Islam Karimov, el mayor cacique de Asia Central, fallece de un derrame cerebral después de gobernar el país de forma dictatorial durante 27 años

Islam Karimov era uno de los líderes mundiales más longevos en el cargo, casi 27 años gobernó Uzbekistán con mano de hierro, desde antes incluso de su independencia de la URSS en 1991. Murió ayer por un derrame cerebral sufrido el pasado sábado, y no deja ningún sucesor, por lo que su fallecimiento abre una carrera por el poder en el país, una democracia sólo en la fachada, pues había ganado todas las elecciones hasta la fecha con alrededor del 90% de votos. En Uzbekistán, como en otras repúblicas ex soviéticas de Asia Central, básicamente no existe la oposición y los medios están sujetos a un férreo control gubernamental. El oscurantismo con el que se ha tratado la información sobre la salud del mandatario, obviada durante días en las noticias de la televisión nacional, vaticina el carácter de la transición, un proceso a puerta cerrada entre las élites del país, con escasas esperanzas de avances democráticos y la principal consigna de evitar un vacío de poder que puedan capitalizar en la calle los radicales islamistas, reprimidos durante años.

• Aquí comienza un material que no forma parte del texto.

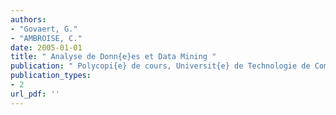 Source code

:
 ```yaml
---
authors: 
- "Govaert, G."
- "AMBROISE, C."
date: 2005-01-01
title: " Analyse de Donn{e}es et Data Mining "
publication: " Polycopi{e} de cours, Universit{e} de Technologie de Compi{e}gne "
publication_types:
- 2
url_pdf: ''
---
```

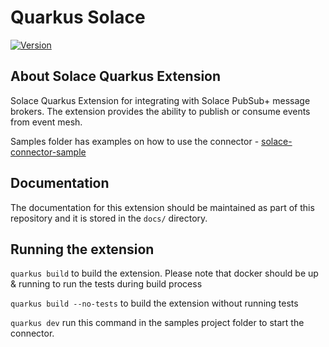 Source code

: # Quarkus Solace

[![Version](https://img.shields.io/maven-central/v/io.quarkiverse.solace/quarkus-solace?logo=apache-maven&style=flat-square)](https://search.maven.org/artifact/io.quarkiverse.solace/quarkus-solace)

## About Solace Quarkus Extension

Solace Quarkus Extension for integrating with Solace PubSub+ message brokers. The extension provides the ability to publish or consume events from event mesh.

Samples folder has examples on how to use the connector - [solace-connector-sample](https://github.com/SolaceCoEExt/solace-quarkus/tree/main/samples/hello-connector-solace/src/main/java/io/quarkiverse/solace/samples)

## Documentation

The documentation for this extension should be maintained as part of this repository and it is stored in the `docs/` directory.

## Running the extension

```quarkus build``` to build the extension. Please note that docker should be up & running to run the tests during build process

```quarkus build --no-tests``` to build the extension without running tests

```quarkus dev``` run this command in the samples project folder to start the connector.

Tras varios días de rumores sobre su muerte, el Ejecutivo confirmó finalmente ayer la noticia a última hora de la tarde. Según la Constitución, a la muerte del jefe de Estado asume el puesto el presidente del Senado, hasta que se convoquen nuevas elecciones en el plazo de tres meses. Los analistas apuntan que Nigmatilla Yuldashev, presidente de la Cámara Alta, carece de altura política para postularse como sucesor. El favorito es Shavkat Mirziyóyev, de 59 años, primer ministro desde 2003, cercano a la familia Karimov y con el favor de un actor clave, Rustam Inoyátov, jefe de los servicios de seguridad del país.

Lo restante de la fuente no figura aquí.